'What kind of problem?'
'He'd be with a foster family for a few months, and then he'd be back, well ahead of schedule. At first I didn't pay much attention. It happens. But it started to become a thing. Hey, Paul's back. The temporary family couldn't… well, I was going to say 'couldn't cope', but it never seemed to be that. Not exactly. It was just, here he is, back again. And you need to bear in mind these were families who'd looked after a lot of kids, who were good at taking children in and making them feel all right. We'd have him placed and mentally wave him goodbye, then five weeks later I'd go into the home and there he'd be, sitting on a windowsill, looking out. I'd ask him what had happened and Paul would say the same thing the families did: it just didn't work out.'
She paused and took a sip of her coffee, as if considering long-ago mistakes. 'Anyway, finally it's decided that we need to step up the search for an adoptive family, some longer-term solution.
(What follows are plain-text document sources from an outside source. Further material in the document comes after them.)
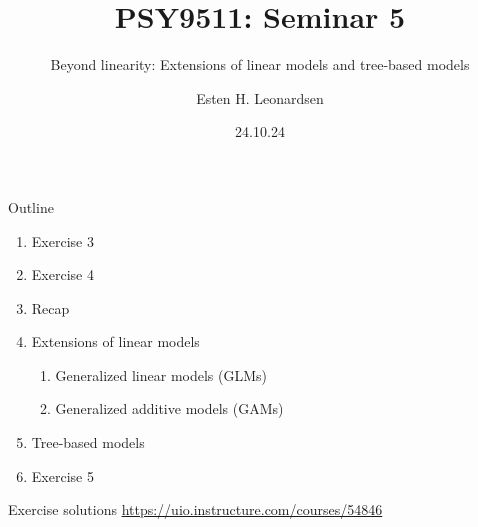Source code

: \documentclass{beamer}
\title{PSY9511: Seminar 5}
\subtitle{Beyond linearity: Extensions of linear models and tree-based models}
\author{Esten H. Leonardsen}
\date{24.10.24}
\begin{document}
	\begin{frame}
	 	\maketitle
	\end{frame}

    \begin{frame}{Outline}
        \begin{enumerate}
            \item Exercise 3
            \item Exercise 4
            \item Recap
            \item Extensions of linear models
            \begin{enumerate}
                \item Generalized linear models (GLMs)
                \item Generalized additive models (GAMs)
            \end{enumerate}
            \item Tree-based models
            \item Exercise 5
        \end{enumerate}
    \end{frame}

    \begin{frame}{Exercise solutions}
        \centering
        \vfill
        \small{\url{https://uio.instructure.com/courses/54846}}
        \vfill
    \end{frame}

    
    
    
    
    
    
\end{document}

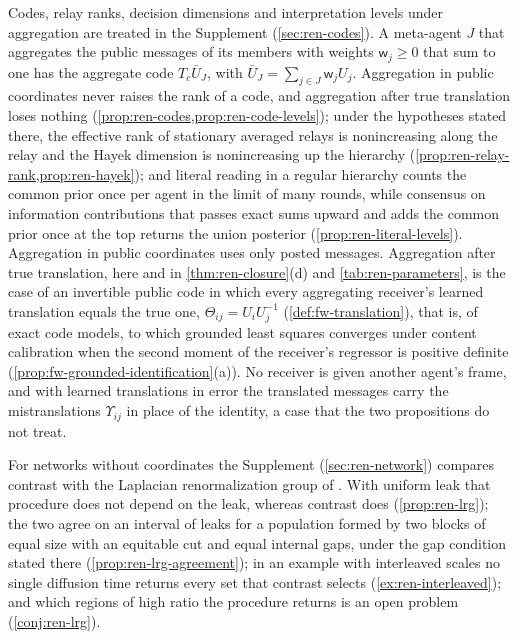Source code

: Codes, relay ranks, decision dimensions and interpretation levels under aggregation are treated in the Supplement (\cref{sec:ren-codes}). A meta-agent $J$ that aggregates the public messages of its members with weights $\mathsf w_j\ge0$ that sum to one has the aggregate code $T_c\bar U_J$, with $\bar U_J=\sum_{j\in J}\mathsf w_jU_j$. Aggregation in public coordinates never raises the rank of a code, and aggregation after true translation loses nothing (\cref{prop:ren-codes,prop:ren-code-levels}); under the hypotheses stated there, the effective rank of stationary averaged relays is nonincreasing along the relay and the Hayek dimension is nonincreasing up the hierarchy (\cref{prop:ren-relay-rank,prop:ren-hayek}); and literal reading in a regular hierarchy counts the common prior once per agent in the limit of many rounds, while consensus on information contributions that passes exact sums upward and adds the common prior once at the top returns the union posterior (\cref{prop:ren-literal-levels}). Aggregation in public coordinates uses only posted messages. Aggregation after true translation, here and in \cref{thm:ren-closure}(d) and \cref{tab:ren-parameters}, is the case of an invertible public code in which every aggregating receiver's learned translation equals the true one, $\Theta_{ij}=U_iU_j^{-1}$ (\cref{def:fw-translation}), that is, of exact code models, to which grounded least squares converges under content calibration when the second moment of the receiver's regressor is positive definite (\cref{prop:fw-grounded-identification}(a)). No receiver is given another agent's frame, and with learned translations in error the translated messages carry the mistranslations $\Upsilon_{ij}$ in place of the identity, a case that the two propositions do not treat.

For networks without coordinates the Supplement (\cref{sec:ren-network}) compares contrast with the Laplacian renormalization group of \citet{villegas2023laplacian}. With uniform leak that procedure does not depend on the leak, whereas contrast does (\cref{prop:ren-lrg}); the two agree on an interval of leaks for a population formed by two blocks of equal size with an equitable cut and equal internal gaps, under the gap condition stated there (\cref{prop:ren-lrg-agreement}); in an example with interleaved scales no single diffusion time returns every set that contrast selects (\cref{ex:ren-interleaved}); and which regions of high ratio the procedure returns is an open problem (\cref{conj:ren-lrg}).

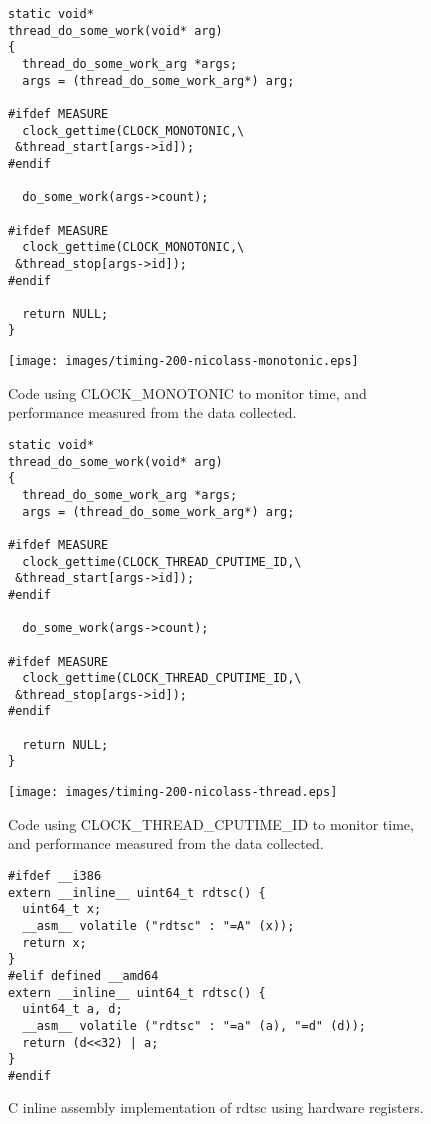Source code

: \begin{figure}
\centering
\begin{lstlisting}
static void*
thread_do_some_work(void* arg)
{
  thread_do_some_work_arg *args;
  args = (thread_do_some_work_arg*) arg;

#ifdef MEASURE
  clock_gettime(CLOCK_MONOTONIC,\
 &thread_start[args->id]);
#endif

  do_some_work(args->count);

#ifdef MEASURE
  clock_gettime(CLOCK_MONOTONIC,\
 &thread_stop[args->id]);
#endif

  return NULL;
}
\end{lstlisting}
\texttt{[image: images/timing-200-nicolass-monotonic.eps]}
\caption{Code using CLOCK\_MONOTONIC to monitor time, and performance measured from the data collected.}
\label{fig:monotonic}
\end{figure}

\begin{figure}
\centering
\begin{lstlisting}
static void*
thread_do_some_work(void* arg)
{
  thread_do_some_work_arg *args;
  args = (thread_do_some_work_arg*) arg;

#ifdef MEASURE
  clock_gettime(CLOCK_THREAD_CPUTIME_ID,\
 &thread_start[args->id]);
#endif

  do_some_work(args->count);

#ifdef MEASURE
  clock_gettime(CLOCK_THREAD_CPUTIME_ID,\
 &thread_stop[args->id]);
#endif

  return NULL;
}
\end{lstlisting}
\texttt{[image: images/timing-200-nicolass-thread.eps]}
\caption{Code using CLOCK\_THREAD\_CPUTIME\_ID to monitor time, and performance measured from the data collected.}
\label{fig:thread}
\end{figure}

\begin{figure}
\centering
\begin{lstlisting}
#ifdef __i386
extern __inline__ uint64_t rdtsc() {
  uint64_t x;
  __asm__ volatile ("rdtsc" : "=A" (x));
  return x;
}
#elif defined __amd64
extern __inline__ uint64_t rdtsc() {
  uint64_t a, d;
  __asm__ volatile ("rdtsc" : "=a" (a), "=d" (d));
  return (d<<32) | a;
}
#endif
\end{lstlisting}
\caption{C inline assembly implementation of rdtsc using hardware registers.}
\label{fig:rdtsc}
\end{figure}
So I talked to Paul, and told him that's what we were going to try to do. He nodded — he's about six, seven years old at this stage, bear in mind — and something tells me he's not agreeing with the idea, just recognizing it was what was going to happen and his role is just to let it roll on. So I asked him, didn't he want to find a permanent family? And he looked me right in the eyes and said, 'I had one. It's gone. When everything is in place, I'll get it back.''
I felt cold across the back of my neck. 'He remembered us?'
'Not necessarily. But he knew that once there'd been something else. You don't have to be the brightest firework in the box to realize his position wasn't natural, and he was a very smart kid. You could tell. That's all it was. Kids often get this feeling they've been abandoned, taken away from where they ought to be. Even the ones who haven't been adopted get it. The 'I should be a fairy princess' syndrome, or 'I am rightfully a king and when I cry the earth cries with me'. That's what I thought it was.'
I'd watched the abandonment part of the video many times without really confronting what it must have been like for the child who was left behind. In the last three months I hadn't really cared what he'd felt. I tried hard to do so now.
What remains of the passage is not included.